May the 4th be with you! Take toy photos in some In-Hothspitable terrain

How to photograph toys on location with a Weeylite
1/800sec, f/2.8, ISO 1000 (Image credit: Alistair Campbell)

After photographing models with an indoor macro set up last year, I decided to pick up some winter-inspired figures to take advantage of a snowy situation.

To photograph toys, you may feel that you need a macro lens, but I have specifically chosen my kit lens to do the job – so you can use yours, too! I’m shooting on the Fujifilm X-T3 and Fujinon XF 16-55mm f/2.8 lens. It has a minimum focusing distance of around 30cm, but that’s still close enough to show off your model – and more importantly, the environment surrounding it. Ideally you want to pick up six-inch figures or bigger, as anything smaller is very hard to disguise. 

Here are five quick steps to lighting and shooting toys on location…

(Image credit: Alistair Campbell)

(Image credit: Alistair Campbell)

1. Grab some portable lighting

I’ve got a very small Weeylite K2, but you can pick up any small LED light – it doesn’t need to be in a tube shape, but I find them easy to prop up or lay on the ground. Just make sure that whichever one you buy, it has the ability to change colors. You don’t need millions; here, I’m simply using blue for a cooling effect.

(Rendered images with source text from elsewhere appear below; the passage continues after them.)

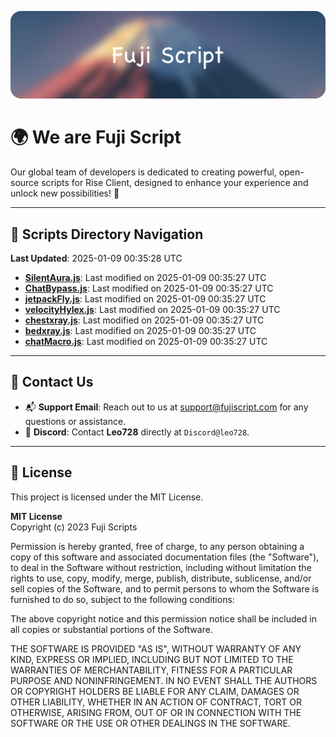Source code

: ![Banner](.github/b.webp)

# 🌍 **We are Fuji Script**

Our global team of developers is dedicated to creating powerful, open-source scripts for Rise Client, designed to enhance your experience and unlock new possibilities! 🌟

---
<!-- SCRIPTS_NAVIGATION_START -->
## 📂 **Scripts Directory Navigation**

**Last Updated**: 2025-01-09 00:35:28 UTC

- **[SilentAura.js](scripts/SilentAura.js)**: Last modified on 2025-01-09 00:35:27 UTC
- **[ChatBypass.js](scripts/ChatBypass.js)**: Last modified on 2025-01-09 00:35:27 UTC
- **[jetpackFly.js](scripts/jetpackFly.js)**: Last modified on 2025-01-09 00:35:27 UTC
- **[velocityHylex.js](scripts/velocityHylex.js)**: Last modified on 2025-01-09 00:35:27 UTC
- **[chestxray.js](scripts/chestxray.js)**: Last modified on 2025-01-09 00:35:27 UTC
- **[bedxray.js](scripts/bedxray.js)**: Last modified on 2025-01-09 00:35:27 UTC
- **[chatMacro.js](scripts/chatMacro.js)**: Last modified on 2025-01-09 00:35:27 UTC

<!-- SCRIPTS_NAVIGATION_END -->

---

## 💬 **Contact Us**  
- 📬 **Support Email**: Reach out to us at [support@fujiscript.com](mailto:support@fujiscript.com) for any questions or assistance.  
- 💬 **Discord**: Contact **Leo728** directly at `Discord@leo728`.

---

## 📜 **License**

This project is licensed under the MIT License.  

**MIT License**  
Copyright (c) 2023 Fuji Scripts  

Permission is hereby granted, free of charge, to any person obtaining a copy of this software and associated documentation files (the "Software"), to deal in the Software without restriction, including without limitation the rights to use, copy, modify, merge, publish, distribute, sublicense, and/or sell copies of the Software, and to permit persons to whom the Software is furnished to do so, subject to the following conditions:  

The above copyright notice and this permission notice shall be included in all copies or substantial portions of the Software.  

THE SOFTWARE IS PROVIDED "AS IS", WITHOUT WARRANTY OF ANY KIND, EXPRESS OR IMPLIED, INCLUDING BUT NOT LIMITED TO THE WARRANTIES OF MERCHANTABILITY, FITNESS FOR A PARTICULAR PURPOSE AND NONINFRINGEMENT. IN NO EVENT SHALL THE AUTHORS OR COPYRIGHT HOLDERS BE LIABLE FOR ANY CLAIM, DAMAGES OR OTHER LIABILITY, WHETHER IN AN ACTION OF CONTRACT, TORT OR OTHERWISE, ARISING FROM, OUT OF OR IN CONNECTION WITH THE SOFTWARE OR THE USE OR OTHER DEALINGS IN THE SOFTWARE.  
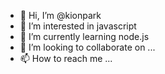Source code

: - 👋 Hi, I’m @kionpark
- 👀 I’m interested in javascript
- 🌱 I’m currently learning node.js
- 💞️ I’m looking to collaborate on ...
- 📫 How to reach me ...

<!---
kionpark/kionpark is a ✨ special ✨ repository because its `README.md` (this file) appears on your GitHub profile.
You can click the Preview link to take a look at your changes.
--->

(Image credit: Alistair Campbell)

2. Find your shooting spot

I noticed a couple of small boulders located just outside the car park where I was shooting. Then I brushed off some of the snow to reveal what will serve as our ‘terrain’ in the foreground, rather than a pure bright white sheet, which will also provide the image with some extra texture.

(Image credit: Alistair Campbell)

3. Use a small aperture to blur the background

I don’t usually shoot shallow apertures with miniatures, because it can give away their small size. Here the background wasn’t perfect, though, so I chose to shoot at f/2.8 in order to give it a narrow depth of field, which added some blur in the background to draw the attention fully onto the main subject.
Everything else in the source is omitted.